Page 20 of The Family Plot

“Uh-huh,” she nodded. She didn’t look away from the mirror. She couldn’t do it if she’d wanted to. “Go on, I’m right behind you.”

  When Gabe was gone, she swallowed, and counted, and breathed. She looked into the mirror, then quickly away. It was shadowed by weird gleams and angles thrown by the flashlight in her lap. She felt a breath on her neck, a cotton-soft gust that wouldn’t blow out a candle—and she threw up her hands without even meaning to. She closed her eyes. It was easier that way. “Who are you?”

  Open the left-hand drawer.

  With quivering hands, she did what she was told, looking away from the glass. She blinked down into the drawer and saw a metal pendulum on a string and a series of cards. One card had a circle with numbers around its edge, like a clock. One had letters. Below the cards, she turned up a dog-eared paperback on astrology, and another one regarding communication with the dead.

  “Are you … are you Augusta’s aunt, Hazel?” Dahlia guessed. Suddenly, she didn’t want the lady to leave. “Was this your room?”

  Down in the drawer, a scratching noise—like a large bug, or a small mouse. The pendulum wiggled. Dahlia picked it up; it vibrated in her palm. “Hazel?”

  No one answered, and Gabe was on his way back. He was on the attic steps, descending swiftly toward the hallway, and toward the door that shouldn’t have been open—but was all the same. “Dahlia? Dahlia, I found something. Come on. Come and see.”

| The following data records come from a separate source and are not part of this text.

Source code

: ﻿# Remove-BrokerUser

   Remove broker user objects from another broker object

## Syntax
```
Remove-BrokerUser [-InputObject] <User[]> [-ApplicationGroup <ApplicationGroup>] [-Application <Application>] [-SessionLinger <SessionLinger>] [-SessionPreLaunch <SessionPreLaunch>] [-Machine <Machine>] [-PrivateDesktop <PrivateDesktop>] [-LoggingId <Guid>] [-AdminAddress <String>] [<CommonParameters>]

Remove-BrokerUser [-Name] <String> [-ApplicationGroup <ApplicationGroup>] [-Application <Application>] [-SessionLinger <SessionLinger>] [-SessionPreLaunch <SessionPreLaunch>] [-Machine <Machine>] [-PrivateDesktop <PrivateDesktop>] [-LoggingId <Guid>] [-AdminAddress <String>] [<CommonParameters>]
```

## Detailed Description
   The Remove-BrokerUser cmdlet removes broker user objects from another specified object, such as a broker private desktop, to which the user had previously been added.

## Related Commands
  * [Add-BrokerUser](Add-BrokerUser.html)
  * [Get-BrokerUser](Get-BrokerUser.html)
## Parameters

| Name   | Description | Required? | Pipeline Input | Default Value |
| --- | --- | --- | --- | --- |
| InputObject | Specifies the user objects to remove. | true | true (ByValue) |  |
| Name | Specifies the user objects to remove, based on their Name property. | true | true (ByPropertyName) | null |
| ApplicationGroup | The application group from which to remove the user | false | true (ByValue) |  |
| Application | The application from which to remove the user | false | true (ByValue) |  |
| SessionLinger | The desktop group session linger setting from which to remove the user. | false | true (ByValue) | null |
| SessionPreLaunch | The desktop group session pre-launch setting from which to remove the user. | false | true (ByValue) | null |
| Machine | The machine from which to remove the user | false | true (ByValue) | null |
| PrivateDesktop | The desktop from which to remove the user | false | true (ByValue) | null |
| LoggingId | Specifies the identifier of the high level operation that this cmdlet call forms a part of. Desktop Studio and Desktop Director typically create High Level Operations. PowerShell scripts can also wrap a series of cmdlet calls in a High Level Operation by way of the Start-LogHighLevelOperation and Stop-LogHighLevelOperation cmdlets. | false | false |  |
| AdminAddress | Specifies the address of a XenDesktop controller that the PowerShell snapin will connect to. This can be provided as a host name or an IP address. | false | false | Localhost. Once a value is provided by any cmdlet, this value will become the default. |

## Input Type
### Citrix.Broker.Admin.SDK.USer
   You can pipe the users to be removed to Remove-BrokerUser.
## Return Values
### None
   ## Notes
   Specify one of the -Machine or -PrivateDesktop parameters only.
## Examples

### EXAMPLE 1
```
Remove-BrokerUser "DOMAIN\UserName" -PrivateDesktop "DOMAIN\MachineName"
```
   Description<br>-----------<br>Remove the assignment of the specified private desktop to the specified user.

  She tucked the pendulum and the cards into her pocket. Rising to her feet, she checked the mirror one last time. She saw nothing and no one except herself, her image bleached out by the yellow-white circles cast from her lantern.

  “Coming, Gabe. I’m coming.”

  She climbed over the trunk and into the hall, slipping in her sock-feet and catching herself on the carpet runner—which disintegrated as she tripped through it, yanking it from whatever tacks had held it into place. It came apart in decaying rags. “Ew,” she complained, shaking the gray fluffy dust off her toes and smacking at her sock to clean it further.

  “Ew what?”

  “Moths and old fabric. What’d you find upstairs?”

  “Come on, I’ll show you.”

  She fell in line behind him. “Why didn’t you just bring it down?”

  “Because I can’t,” he said, holding the lantern up and forward to illuminate the entrance to the narrow set of attic stairs.

  “What is it?” she pressed. “Give me a hint.”

  “It’s a message. It wasn’t there yesterday, or the day before.”

  The walls were close around them as they scaled the creaking steps single file. Wallpaper hung in strips, dangling over the holes where fixtures used to brighten the cramped nook. Dahlia and Gabe’s two bouncing lights made the space look and feel like a funhouse that was no damn fun at all.

  Dahlia was relieved when they reached the top of the stairs and Gabe lifted the hatch. He climbed through it ahead of her. For an awkward moment, his ass was fully in her face; but she crawled behind him. She was about to ask what she was looking for when she saw the message carved into the floor. You couldn’t miss it: The letters were a foot long each. They were roughly scrawled like they’d been cut with a huge fingernail, or a carving knife.

  YOUR FAULT

  “My fault?” She crooked her neck and stepped closer. “Somebody else’s fault? For what?”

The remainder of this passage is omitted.